Try it:
Go through the material and tally the lines containing the string "includes". Give the total alone.

Material for the task:

★ ★ ★

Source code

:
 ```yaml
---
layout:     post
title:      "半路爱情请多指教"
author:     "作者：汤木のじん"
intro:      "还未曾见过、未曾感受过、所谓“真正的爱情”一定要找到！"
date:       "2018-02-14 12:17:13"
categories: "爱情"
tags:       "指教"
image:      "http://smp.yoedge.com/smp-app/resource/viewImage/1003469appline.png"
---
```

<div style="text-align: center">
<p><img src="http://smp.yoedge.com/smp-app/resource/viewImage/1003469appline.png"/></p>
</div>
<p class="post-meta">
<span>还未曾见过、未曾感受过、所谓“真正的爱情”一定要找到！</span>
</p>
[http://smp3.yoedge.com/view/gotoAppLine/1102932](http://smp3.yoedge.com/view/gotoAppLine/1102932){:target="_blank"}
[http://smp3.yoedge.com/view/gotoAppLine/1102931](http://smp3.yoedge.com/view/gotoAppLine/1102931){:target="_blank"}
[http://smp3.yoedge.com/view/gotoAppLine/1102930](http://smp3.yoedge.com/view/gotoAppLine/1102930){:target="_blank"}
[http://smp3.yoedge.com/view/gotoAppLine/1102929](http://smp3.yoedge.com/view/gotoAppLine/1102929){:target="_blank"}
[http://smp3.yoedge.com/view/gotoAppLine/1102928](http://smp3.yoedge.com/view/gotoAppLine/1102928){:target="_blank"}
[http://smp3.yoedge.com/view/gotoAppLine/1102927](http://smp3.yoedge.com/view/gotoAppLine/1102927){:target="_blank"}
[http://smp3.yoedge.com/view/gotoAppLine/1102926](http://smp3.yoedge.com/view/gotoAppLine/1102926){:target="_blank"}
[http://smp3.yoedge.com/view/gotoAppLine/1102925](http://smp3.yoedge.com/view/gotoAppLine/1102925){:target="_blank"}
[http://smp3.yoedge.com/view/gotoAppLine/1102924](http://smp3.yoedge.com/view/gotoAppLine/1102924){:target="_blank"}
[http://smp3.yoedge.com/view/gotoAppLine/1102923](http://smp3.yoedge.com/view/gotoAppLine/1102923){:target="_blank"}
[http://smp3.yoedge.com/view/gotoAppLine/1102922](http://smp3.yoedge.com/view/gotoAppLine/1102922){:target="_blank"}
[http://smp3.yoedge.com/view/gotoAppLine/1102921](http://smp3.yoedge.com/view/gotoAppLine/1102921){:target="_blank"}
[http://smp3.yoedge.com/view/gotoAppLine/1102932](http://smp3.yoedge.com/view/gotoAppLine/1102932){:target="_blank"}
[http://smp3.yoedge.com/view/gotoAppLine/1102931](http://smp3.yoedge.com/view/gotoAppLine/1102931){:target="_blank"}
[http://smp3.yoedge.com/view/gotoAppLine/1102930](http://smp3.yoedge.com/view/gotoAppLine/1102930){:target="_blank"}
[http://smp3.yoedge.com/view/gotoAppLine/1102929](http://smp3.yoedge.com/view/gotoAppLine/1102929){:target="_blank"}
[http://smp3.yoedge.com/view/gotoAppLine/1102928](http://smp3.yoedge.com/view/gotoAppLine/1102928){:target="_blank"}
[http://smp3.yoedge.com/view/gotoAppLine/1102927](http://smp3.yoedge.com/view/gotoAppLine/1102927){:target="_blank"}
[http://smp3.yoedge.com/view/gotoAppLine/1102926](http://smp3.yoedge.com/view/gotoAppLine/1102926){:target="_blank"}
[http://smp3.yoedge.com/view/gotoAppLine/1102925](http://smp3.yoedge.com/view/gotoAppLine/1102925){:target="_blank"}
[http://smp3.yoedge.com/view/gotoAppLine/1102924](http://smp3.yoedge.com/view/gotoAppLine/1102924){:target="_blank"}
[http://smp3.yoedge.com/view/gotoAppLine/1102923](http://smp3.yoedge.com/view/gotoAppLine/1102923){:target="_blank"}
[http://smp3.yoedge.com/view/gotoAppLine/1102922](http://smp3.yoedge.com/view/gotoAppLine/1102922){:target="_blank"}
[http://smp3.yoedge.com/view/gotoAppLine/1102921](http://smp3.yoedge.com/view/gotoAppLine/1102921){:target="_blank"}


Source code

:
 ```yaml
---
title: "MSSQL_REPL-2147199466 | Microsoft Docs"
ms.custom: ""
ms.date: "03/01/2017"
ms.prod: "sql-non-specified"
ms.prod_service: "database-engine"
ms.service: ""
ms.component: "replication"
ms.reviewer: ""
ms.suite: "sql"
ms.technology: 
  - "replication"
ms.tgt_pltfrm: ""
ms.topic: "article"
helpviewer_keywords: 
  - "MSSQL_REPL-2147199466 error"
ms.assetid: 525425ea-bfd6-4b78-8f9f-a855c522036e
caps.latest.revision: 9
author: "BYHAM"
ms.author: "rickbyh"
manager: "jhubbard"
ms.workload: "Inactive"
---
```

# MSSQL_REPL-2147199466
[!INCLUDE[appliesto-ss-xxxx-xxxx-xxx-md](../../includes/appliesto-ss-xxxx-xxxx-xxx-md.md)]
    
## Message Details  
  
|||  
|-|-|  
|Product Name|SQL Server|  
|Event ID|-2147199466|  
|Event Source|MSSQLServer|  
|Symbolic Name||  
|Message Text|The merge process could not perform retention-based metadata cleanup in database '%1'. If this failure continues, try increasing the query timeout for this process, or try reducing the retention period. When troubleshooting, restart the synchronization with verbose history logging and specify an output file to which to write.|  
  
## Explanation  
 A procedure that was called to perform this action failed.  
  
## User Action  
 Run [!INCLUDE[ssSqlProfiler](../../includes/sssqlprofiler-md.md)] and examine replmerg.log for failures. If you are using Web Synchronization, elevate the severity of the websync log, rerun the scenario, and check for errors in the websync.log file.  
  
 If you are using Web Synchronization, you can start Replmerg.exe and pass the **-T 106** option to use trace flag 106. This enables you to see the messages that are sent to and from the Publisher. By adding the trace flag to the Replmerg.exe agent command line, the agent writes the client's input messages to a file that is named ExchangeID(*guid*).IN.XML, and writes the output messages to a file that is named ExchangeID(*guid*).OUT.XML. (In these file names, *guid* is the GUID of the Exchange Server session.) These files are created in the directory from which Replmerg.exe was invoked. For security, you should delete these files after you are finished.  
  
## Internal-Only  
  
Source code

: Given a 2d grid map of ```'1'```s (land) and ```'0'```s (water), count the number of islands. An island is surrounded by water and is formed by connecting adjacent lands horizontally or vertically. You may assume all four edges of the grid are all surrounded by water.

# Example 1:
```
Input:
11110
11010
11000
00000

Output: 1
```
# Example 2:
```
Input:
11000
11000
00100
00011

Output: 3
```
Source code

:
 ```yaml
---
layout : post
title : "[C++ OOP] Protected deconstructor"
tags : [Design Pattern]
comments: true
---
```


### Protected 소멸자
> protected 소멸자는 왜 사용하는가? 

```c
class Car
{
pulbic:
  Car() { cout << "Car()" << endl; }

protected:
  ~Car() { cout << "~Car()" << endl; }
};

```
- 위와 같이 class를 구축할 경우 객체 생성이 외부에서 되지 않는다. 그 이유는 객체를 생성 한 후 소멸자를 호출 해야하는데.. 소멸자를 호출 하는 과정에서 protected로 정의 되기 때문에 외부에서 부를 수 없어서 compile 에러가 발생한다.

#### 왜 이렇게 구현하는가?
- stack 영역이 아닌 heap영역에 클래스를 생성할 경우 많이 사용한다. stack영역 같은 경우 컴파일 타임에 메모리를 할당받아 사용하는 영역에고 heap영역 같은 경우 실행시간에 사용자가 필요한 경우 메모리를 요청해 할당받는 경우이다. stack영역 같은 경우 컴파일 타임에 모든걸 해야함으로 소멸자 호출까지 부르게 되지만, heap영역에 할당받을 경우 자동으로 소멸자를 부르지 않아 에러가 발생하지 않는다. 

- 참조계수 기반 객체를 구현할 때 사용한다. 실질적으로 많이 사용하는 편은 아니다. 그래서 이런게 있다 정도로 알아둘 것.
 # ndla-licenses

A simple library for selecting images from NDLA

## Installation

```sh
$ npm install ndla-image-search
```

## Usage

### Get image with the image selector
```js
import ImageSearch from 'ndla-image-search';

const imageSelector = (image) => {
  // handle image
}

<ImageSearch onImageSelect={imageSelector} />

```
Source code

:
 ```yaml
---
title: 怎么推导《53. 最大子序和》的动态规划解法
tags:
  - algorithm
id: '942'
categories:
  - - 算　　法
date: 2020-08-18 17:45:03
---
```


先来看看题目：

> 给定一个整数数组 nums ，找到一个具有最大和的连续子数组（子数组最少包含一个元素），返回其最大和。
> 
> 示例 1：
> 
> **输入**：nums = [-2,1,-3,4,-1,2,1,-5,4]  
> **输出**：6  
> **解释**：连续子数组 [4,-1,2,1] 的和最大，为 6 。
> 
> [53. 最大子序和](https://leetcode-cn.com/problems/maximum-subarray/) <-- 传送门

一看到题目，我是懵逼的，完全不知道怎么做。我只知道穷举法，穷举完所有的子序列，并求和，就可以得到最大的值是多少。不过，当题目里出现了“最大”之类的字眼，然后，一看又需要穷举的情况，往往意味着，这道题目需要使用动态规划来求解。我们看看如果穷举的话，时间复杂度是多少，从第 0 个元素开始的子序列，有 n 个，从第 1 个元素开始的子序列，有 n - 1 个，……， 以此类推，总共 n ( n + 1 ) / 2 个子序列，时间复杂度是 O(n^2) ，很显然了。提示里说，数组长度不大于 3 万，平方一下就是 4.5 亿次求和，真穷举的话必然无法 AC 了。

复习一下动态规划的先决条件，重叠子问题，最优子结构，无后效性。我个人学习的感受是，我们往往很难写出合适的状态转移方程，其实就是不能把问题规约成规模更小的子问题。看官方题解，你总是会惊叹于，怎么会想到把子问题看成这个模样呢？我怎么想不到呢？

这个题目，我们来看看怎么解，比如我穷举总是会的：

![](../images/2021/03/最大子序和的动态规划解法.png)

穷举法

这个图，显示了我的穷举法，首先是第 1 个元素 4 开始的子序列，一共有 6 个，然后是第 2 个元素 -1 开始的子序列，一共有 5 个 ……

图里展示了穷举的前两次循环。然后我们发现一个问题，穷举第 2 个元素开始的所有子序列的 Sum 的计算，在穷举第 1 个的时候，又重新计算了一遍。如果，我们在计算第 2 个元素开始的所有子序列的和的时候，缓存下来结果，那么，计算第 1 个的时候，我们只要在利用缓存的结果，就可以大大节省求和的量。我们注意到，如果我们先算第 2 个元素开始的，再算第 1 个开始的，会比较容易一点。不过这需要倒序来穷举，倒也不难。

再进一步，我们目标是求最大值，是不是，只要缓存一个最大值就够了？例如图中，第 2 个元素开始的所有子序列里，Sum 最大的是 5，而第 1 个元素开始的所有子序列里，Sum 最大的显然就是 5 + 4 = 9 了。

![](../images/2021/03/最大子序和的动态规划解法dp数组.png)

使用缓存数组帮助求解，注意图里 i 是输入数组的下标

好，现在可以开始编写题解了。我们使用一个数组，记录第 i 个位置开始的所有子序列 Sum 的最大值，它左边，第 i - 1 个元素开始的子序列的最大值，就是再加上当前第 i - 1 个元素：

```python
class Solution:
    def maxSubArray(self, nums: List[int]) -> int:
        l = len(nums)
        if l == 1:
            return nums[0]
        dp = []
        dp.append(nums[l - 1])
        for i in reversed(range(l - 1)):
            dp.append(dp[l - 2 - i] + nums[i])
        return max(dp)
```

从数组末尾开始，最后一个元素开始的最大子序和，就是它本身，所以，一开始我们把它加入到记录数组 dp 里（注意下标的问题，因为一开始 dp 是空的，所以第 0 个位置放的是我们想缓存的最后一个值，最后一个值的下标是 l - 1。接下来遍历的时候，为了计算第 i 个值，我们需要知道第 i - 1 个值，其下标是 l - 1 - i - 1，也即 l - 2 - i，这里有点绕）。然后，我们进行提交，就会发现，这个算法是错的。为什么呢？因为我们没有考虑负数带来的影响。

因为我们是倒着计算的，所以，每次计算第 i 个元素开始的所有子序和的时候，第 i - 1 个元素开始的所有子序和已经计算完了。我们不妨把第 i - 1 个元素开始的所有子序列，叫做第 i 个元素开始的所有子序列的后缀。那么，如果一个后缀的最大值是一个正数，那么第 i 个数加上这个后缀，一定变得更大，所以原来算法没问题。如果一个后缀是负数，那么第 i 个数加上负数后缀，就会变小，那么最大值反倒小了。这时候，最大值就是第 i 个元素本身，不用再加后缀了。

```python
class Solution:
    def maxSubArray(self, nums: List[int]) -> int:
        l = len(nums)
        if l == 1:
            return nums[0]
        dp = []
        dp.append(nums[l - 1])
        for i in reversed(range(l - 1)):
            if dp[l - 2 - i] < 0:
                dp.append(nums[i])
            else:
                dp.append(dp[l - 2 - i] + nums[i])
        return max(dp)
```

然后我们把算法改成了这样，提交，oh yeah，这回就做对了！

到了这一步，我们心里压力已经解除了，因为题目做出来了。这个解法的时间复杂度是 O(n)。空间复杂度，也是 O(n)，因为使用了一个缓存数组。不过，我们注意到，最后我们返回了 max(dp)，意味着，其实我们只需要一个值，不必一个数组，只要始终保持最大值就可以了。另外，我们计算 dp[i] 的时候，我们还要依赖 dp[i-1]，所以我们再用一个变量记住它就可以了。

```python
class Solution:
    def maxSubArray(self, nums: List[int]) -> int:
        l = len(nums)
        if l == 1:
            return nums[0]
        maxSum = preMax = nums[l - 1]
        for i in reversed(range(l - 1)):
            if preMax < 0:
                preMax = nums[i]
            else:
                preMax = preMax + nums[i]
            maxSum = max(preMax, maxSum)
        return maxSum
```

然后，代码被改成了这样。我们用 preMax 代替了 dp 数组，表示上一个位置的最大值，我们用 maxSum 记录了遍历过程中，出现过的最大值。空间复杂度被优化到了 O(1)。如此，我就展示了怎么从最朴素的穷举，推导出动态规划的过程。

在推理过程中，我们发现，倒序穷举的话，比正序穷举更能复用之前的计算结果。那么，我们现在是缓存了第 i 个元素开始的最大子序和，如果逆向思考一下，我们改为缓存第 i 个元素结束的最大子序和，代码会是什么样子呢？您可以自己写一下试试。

★ ★ ★

Result for this exercise:
2